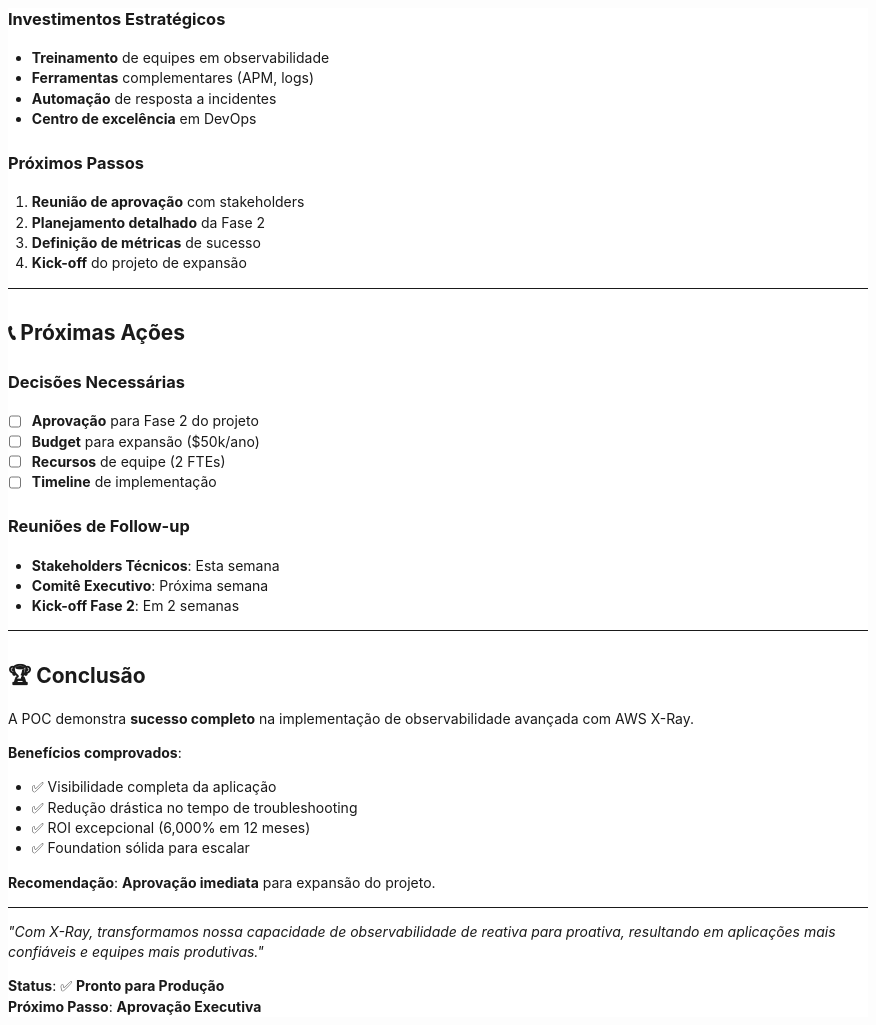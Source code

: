 ### **Investimentos Estratégicos**
- **Treinamento** de equipes em observabilidade
- **Ferramentas** complementares (APM, logs)
- **Automação** de resposta a incidentes
- **Centro de excelência** em DevOps

### **Próximos Passos**
1. **Reunião de aprovação** com stakeholders
2. **Planejamento detalhado** da Fase 2
3. **Definição de métricas** de sucesso
4. **Kick-off** do projeto de expansão

---

## 📞 Próximas Ações

### **Decisões Necessárias**
- [ ] **Aprovação** para Fase 2 do projeto
- [ ] **Budget** para expansão ($50k/ano)
- [ ] **Recursos** de equipe (2 FTEs)
- [ ] **Timeline** de implementação

### **Reuniões de Follow-up**
- **Stakeholders Técnicos**: Esta semana
- **Comitê Executivo**: Próxima semana
- **Kick-off Fase 2**: Em 2 semanas

---

## 🏆 Conclusão

A POC demonstra **sucesso completo** na implementação de observabilidade avançada com AWS X-Ray.

**Benefícios comprovados**:
- ✅ Visibilidade completa da aplicação
- ✅ Redução drástica no tempo de troubleshooting  
- ✅ ROI excepcional (6,000% em 12 meses)
- ✅ Foundation sólida para escalar

**Recomendação**: **Aprovação imediata** para expansão do projeto.

---

*"Com X-Ray, transformamos nossa capacidade de observabilidade de reativa para proativa, resultando em aplicações mais confiáveis e equipes mais produtivas."*

**Status**: ✅ **Pronto para Produção**  
**Próximo Passo**: **Aprovação Executiva**
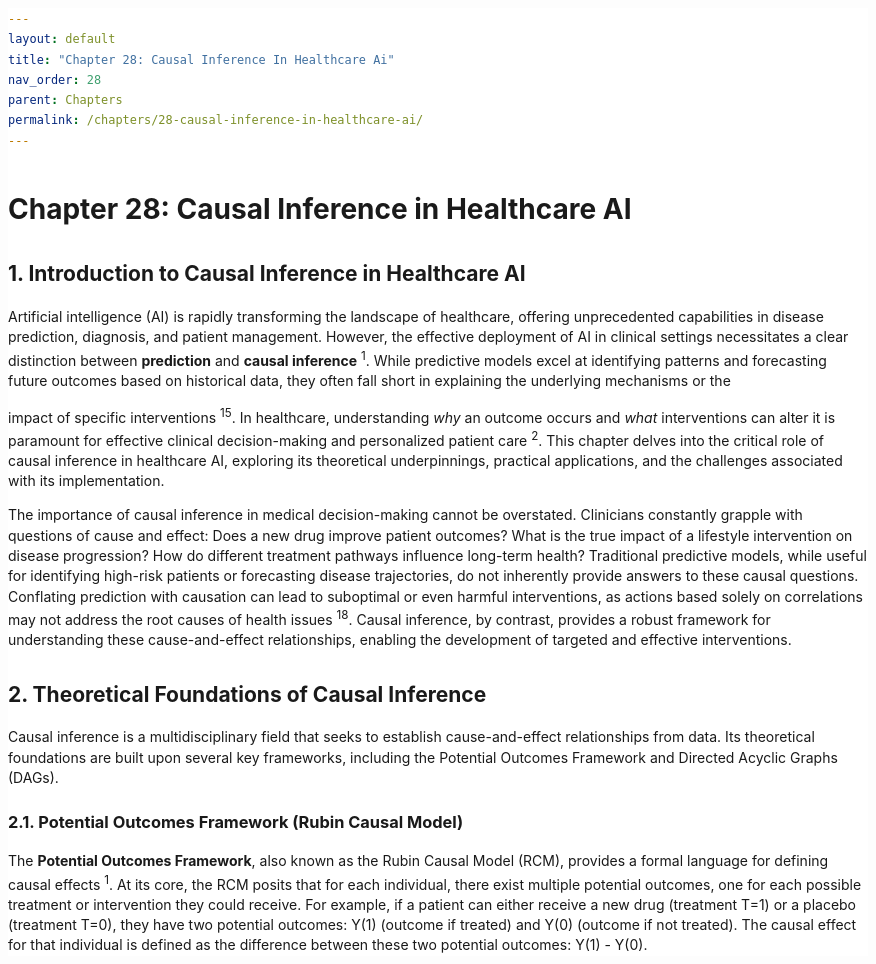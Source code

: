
```yaml
---
layout: default
title: "Chapter 28: Causal Inference In Healthcare Ai"
nav_order: 28
parent: Chapters
permalink: /chapters/28-causal-inference-in-healthcare-ai/
---
```


# Chapter 28: Causal Inference in Healthcare AI

## 1. Introduction to Causal Inference in Healthcare AI

Artificial intelligence (AI) is rapidly transforming the landscape of healthcare, offering unprecedented capabilities in disease prediction, diagnosis, and patient management. However, the effective deployment of AI in clinical settings necessitates a clear distinction between **prediction** and **causal inference** <sup>1</sup>. While predictive models excel at identifying patterns and forecasting future outcomes based on historical data, they often fall short in explaining the underlying mechanisms or the 

impact of specific interventions <sup>15</sup>. In healthcare, understanding *why* an outcome occurs and *what* interventions can alter it is paramount for effective clinical decision-making and personalized patient care <sup>2</sup>. This chapter delves into the critical role of causal inference in healthcare AI, exploring its theoretical underpinnings, practical applications, and the challenges associated with its implementation.

The importance of causal inference in medical decision-making cannot be overstated. Clinicians constantly grapple with questions of cause and effect: Does a new drug improve patient outcomes? What is the true impact of a lifestyle intervention on disease progression? How do different treatment pathways influence long-term health? Traditional predictive models, while useful for identifying high-risk patients or forecasting disease trajectories, do not inherently provide answers to these causal questions. Conflating prediction with causation can lead to suboptimal or even harmful interventions, as actions based solely on correlations may not address the root causes of health issues <sup>18</sup>. Causal inference, by contrast, provides a robust framework for understanding these cause-and-effect relationships, enabling the development of targeted and effective interventions.

## 2. Theoretical Foundations of Causal Inference

Causal inference is a multidisciplinary field that seeks to establish cause-and-effect relationships from data. Its theoretical foundations are built upon several key frameworks, including the Potential Outcomes Framework and Directed Acyclic Graphs (DAGs).

### 2.1. Potential Outcomes Framework (Rubin Causal Model)

The **Potential Outcomes Framework**, also known as the Rubin Causal Model (RCM), provides a formal language for defining causal effects <sup>1</sup>. At its core, the RCM posits that for each individual, there exist multiple potential outcomes, one for each possible treatment or intervention they could receive. For example, if a patient can either receive a new drug (treatment T=1) or a placebo (treatment T=0), they have two potential outcomes: Y(1) (outcome if treated) and Y(0) (outcome if not treated). The causal effect for that individual is defined as the difference between these two potential outcomes: Y(1) - Y(0).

* [What is being asked] Once the line with "### **Decisões Necessárias**" has been found above, output that line and every later line exactly, stopping after the line with "Artificial intelligence (AI)", and omit the pictures.

* [Output below]
### **Decisões Necessárias**
- [ ] **Aprovação** para Fase 2 do projeto
- [ ] **Budget** para expansão ($50k/ano)
- [ ] **Recursos** de equipe (2 FTEs)
- [ ] **Timeline** de implementação

### **Reuniões de Follow-up**
- **Stakeholders Técnicos**: Esta semana
- **Comitê Executivo**: Próxima semana
- **Kick-off Fase 2**: Em 2 semanas

---

## 🏆 Conclusão

A POC demonstra **sucesso completo** na implementação de observabilidade avançada com AWS X-Ray.

**Benefícios comprovados**:
- ✅ Visibilidade completa da aplicação
- ✅ Redução drástica no tempo de troubleshooting  
- ✅ ROI excepcional (6,000% em 12 meses)
- ✅ Foundation sólida para escalar

**Recomendação**: **Aprovação imediata** para expansão do projeto.

---

*"Com X-Ray, transformamos nossa capacidade de observabilidade de reativa para proativa, resultando em aplicações mais confiáveis e equipes mais produtivas."*

**Status**: ✅ **Pronto para Produção**  
**Próximo Passo**: **Aprovação Executiva**
Source code

:
```yaml
---
layout: default
title: "Chapter 28: Causal Inference In Healthcare Ai"
nav_order: 28
parent: Chapters
permalink: /chapters/28-causal-inference-in-healthcare-ai/
---
```


# Chapter 28: Causal Inference in Healthcare AI

## 1. Introduction to Causal Inference in Healthcare AI

Artificial intelligence (AI) is rapidly transforming the landscape of healthcare, offering unprecedented capabilities in disease prediction, diagnosis, and patient management. However, the effective deployment of AI in clinical settings necessitates a clear distinction between **prediction** and **causal inference** <sup>1</sup>. While predictive models excel at identifying patterns and forecasting future outcomes based on historical data, they often fall short in explaining the underlying mechanisms or the 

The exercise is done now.